Flickr, creative commons and "borrowing" works

I happened to stumble across a very interesting thread on the Flickr board: "HELP: Somebody's using MY pictures in HIS Photostream!!!". The thread opens up all sorts of pitfalls I'd never even thought of with Weblogging, shared photos, Creative Commons, etc.

As best I can summarize the situation, the most salient facts are:

  1. UserA complained that UserB uploaded a couple of UserA's photos into UserB's account ("photostream") without UserA's permission.
  2. UserA has placed the photos under Attribution-NonCommercial-NoDerivs
  3. UserB did not provide attribution to UserA
  4. UserA does not want UserB to host these pictures under UserB's account regardless of attribution
  5. If UserB were to provide attribution, because of the many ways people can link to or embed Flickr photos, it's possible that the attribution will not be apparent in certain normal usage

Some less salient, but interesting facts:

  • 10) UserA is distressed and asked for help, officially and unofficially, in part how to deal with the unwanted usage, and for better understanding of policy and convention
  • 11) UserA says that English is not his first language, and he doesn't necessarily understand everything that's going on
  • 12) UserA feels that UserB is being "a bit of a jerk" about the entire situation but UserB has consented to update with attribution [Note drifting from fact to characterization: based on UserB's own comments (he appears in the thread later on), I think the problem is misunderstanding followed by standard flame war social dynamics]

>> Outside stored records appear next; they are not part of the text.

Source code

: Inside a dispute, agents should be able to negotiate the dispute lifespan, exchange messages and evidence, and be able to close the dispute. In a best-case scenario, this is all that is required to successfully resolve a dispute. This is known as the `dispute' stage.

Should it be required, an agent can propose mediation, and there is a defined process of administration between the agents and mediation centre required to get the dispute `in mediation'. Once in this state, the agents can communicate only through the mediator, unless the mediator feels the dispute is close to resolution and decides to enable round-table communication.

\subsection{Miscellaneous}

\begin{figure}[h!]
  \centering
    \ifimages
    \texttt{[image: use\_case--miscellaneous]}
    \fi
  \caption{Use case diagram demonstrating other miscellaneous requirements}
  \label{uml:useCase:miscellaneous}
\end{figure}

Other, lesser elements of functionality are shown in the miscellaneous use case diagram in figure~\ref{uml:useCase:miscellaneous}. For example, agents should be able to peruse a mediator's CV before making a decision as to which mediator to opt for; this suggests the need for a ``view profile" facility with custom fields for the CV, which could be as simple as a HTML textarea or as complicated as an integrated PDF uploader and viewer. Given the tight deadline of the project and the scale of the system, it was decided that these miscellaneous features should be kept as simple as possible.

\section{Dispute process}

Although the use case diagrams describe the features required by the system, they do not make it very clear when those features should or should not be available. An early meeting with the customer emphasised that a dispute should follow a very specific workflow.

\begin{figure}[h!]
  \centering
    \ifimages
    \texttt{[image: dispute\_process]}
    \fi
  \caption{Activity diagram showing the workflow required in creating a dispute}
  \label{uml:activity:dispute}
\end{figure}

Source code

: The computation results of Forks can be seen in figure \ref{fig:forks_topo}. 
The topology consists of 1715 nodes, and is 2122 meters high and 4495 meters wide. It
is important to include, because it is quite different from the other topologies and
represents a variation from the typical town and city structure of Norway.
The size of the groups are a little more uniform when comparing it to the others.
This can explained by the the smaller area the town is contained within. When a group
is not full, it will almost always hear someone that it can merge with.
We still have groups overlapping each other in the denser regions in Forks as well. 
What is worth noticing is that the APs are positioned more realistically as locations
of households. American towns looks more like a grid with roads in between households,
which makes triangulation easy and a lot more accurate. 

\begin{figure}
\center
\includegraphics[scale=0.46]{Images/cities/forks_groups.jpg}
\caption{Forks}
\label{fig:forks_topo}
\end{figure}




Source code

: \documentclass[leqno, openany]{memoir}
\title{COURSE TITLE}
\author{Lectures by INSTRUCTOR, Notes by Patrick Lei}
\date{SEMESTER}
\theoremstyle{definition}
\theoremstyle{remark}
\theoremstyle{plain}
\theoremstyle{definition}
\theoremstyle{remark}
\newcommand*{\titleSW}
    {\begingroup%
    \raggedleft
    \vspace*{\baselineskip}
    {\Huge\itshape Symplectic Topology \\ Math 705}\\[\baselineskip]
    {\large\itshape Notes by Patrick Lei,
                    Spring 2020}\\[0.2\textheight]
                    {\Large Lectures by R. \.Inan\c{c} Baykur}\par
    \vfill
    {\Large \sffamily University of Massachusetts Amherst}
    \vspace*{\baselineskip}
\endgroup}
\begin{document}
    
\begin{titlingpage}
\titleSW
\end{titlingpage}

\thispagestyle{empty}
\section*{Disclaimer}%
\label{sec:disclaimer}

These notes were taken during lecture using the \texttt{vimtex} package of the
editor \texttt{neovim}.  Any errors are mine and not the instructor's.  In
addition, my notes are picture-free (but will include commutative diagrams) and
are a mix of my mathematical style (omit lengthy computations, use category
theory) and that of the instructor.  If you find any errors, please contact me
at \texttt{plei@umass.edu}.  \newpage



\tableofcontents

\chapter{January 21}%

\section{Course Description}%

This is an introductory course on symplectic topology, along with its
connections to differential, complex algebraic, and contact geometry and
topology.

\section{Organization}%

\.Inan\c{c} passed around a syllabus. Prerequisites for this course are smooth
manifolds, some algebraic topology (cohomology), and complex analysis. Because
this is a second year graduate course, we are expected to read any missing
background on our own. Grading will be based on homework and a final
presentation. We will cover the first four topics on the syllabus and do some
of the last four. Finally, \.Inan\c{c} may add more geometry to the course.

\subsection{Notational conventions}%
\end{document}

The most striking thing here is the contradiction between Fact (3) and (4). It seems that UserA does not understand that in using this particular CC license, he loses control over (4), providing that licensees adhere to terms (which according to (12) should be the case by now). Is there a problem with licensors nonchalantly choosing CC licenses without considering or understanding all the ramifications of thee licenses? (I'm sure there is always going to be some degree of such problems, but how widespread are they among the many people who are not used to thinking in terms of Copyright licensing?)

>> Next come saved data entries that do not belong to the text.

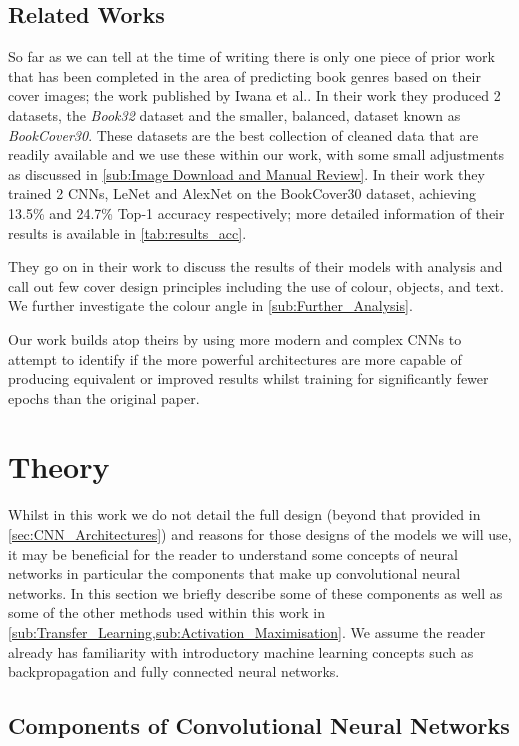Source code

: \documentclass[12pt]{article}
\numberwithin{equation}{section}
\numberwithin{figure}{section}
\begin{document}
\subsection{Related Works} 
\label{sub:Related Works} 
So far as we can tell at the time of writing there is only one piece of prior work that has been completed in the area of predicting book genres based on their cover images; the work published by Iwana et al.\cite{KenjiIwana}. In their work they produced 2 datasets, the \emph{Book32} dataset and the smaller, balanced, dataset known as \emph{BookCover30}. These datasets are the best collection of cleaned data that are readily available and we use these within our work, with some small adjustments as discussed in \cref{sub:Image Download and Manual Review}. In their work they trained 2 CNNs, LeNet and AlexNet on the BookCover30 dataset, achieving 13.5\% and 24.7\% Top-1 accuracy respectively; more detailed information of their results is available in \cref{tab:results_acc}.

They go on in their work to discuss the results of their models with analysis and call out few cover design principles including the use of colour, objects, and text. We further investigate the colour angle in \cref{sub:Further_Analysis}.

Our work builds atop theirs by using more modern and complex CNNs to attempt to identify if the more powerful architectures are more capable of producing equivalent or improved results whilst training for significantly fewer epochs than the original paper.
\section{Theory} 
\label{sec:Theory} 
Whilst in this work we do not detail the full design (beyond that provided in \cref{sec:CNN_Architectures}) and reasons for those designs of the models we will use, it may be beneficial for the reader to understand some concepts of neural networks in particular the components that make up convolutional neural networks. In this section we briefly describe some of these components as well as some of the other methods used within this work in \cref{sub:Transfer_Learning,sub:Activation_Maximisation}. We assume the reader already has familiarity with introductory machine learning concepts such as backpropagation and fully connected neural networks.
\subsection{Components of Convolutional Neural Networks} 
\label{sub:Components_of_Convolutional_Neural_Networks} 
\end{document}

Is there a problem with the fact that Flickr makes it easy to tag with attribution-required licenses, even though the way the service is structured cannot really enforce or ensure attribution (5)?

To what extent are CC licenses applied using technological metadata tagging means legally trumped by separately and explicitly stated means of the licensor? In this case, UserA has tagged his photos with a license, but has also informally expressed a desire for more stringent restrictions than those expressed in the tags. What restrictions are legally enforceable in this case?

One matter that came up is pretty much an entirely separate discussion on its own. It seems that Flickr purposely does not allow people to specify photos as public domain, for reasons that really seem a bit fuzzy to me.

Based on reading Flickr staff responses in this thread, they really don't know answers to such questions any more than I do. Some seemed remarkably muddled in their responses, and some gave responses that I think are plain wrong. Most of these discrepancies do get hashed out in the thread, though, and I hasten to add that Flickr staff seem to be genuinely concerned about sorting this all out based on what I read. I suspect that the entire situation just dredges up a ton of issues regarding the intellectual commons that no one really fully understands yet.

[Uche Ogbuji]

via Copia
2 responses
IANAL, TINLA, but in general the person who offers a contract of adhesion (no negotiations, take it or leave it) will not be heard in court to say "But I didn't mean what I said".  The other party, the one who gets no choice about the matter, is entitled to rely on the plain language of the contract.



This general rule begs the question of whether this rule applies when the licensor chooses the license but not its exact terms.  I don't know the answer.



As for the public domain, it's debatable (and debated) whether it's even possible to put things into the public domain deliberately (rather than by the passage of years).  Some lawyers say yes, others say no.  Infinite are the arguments of mages.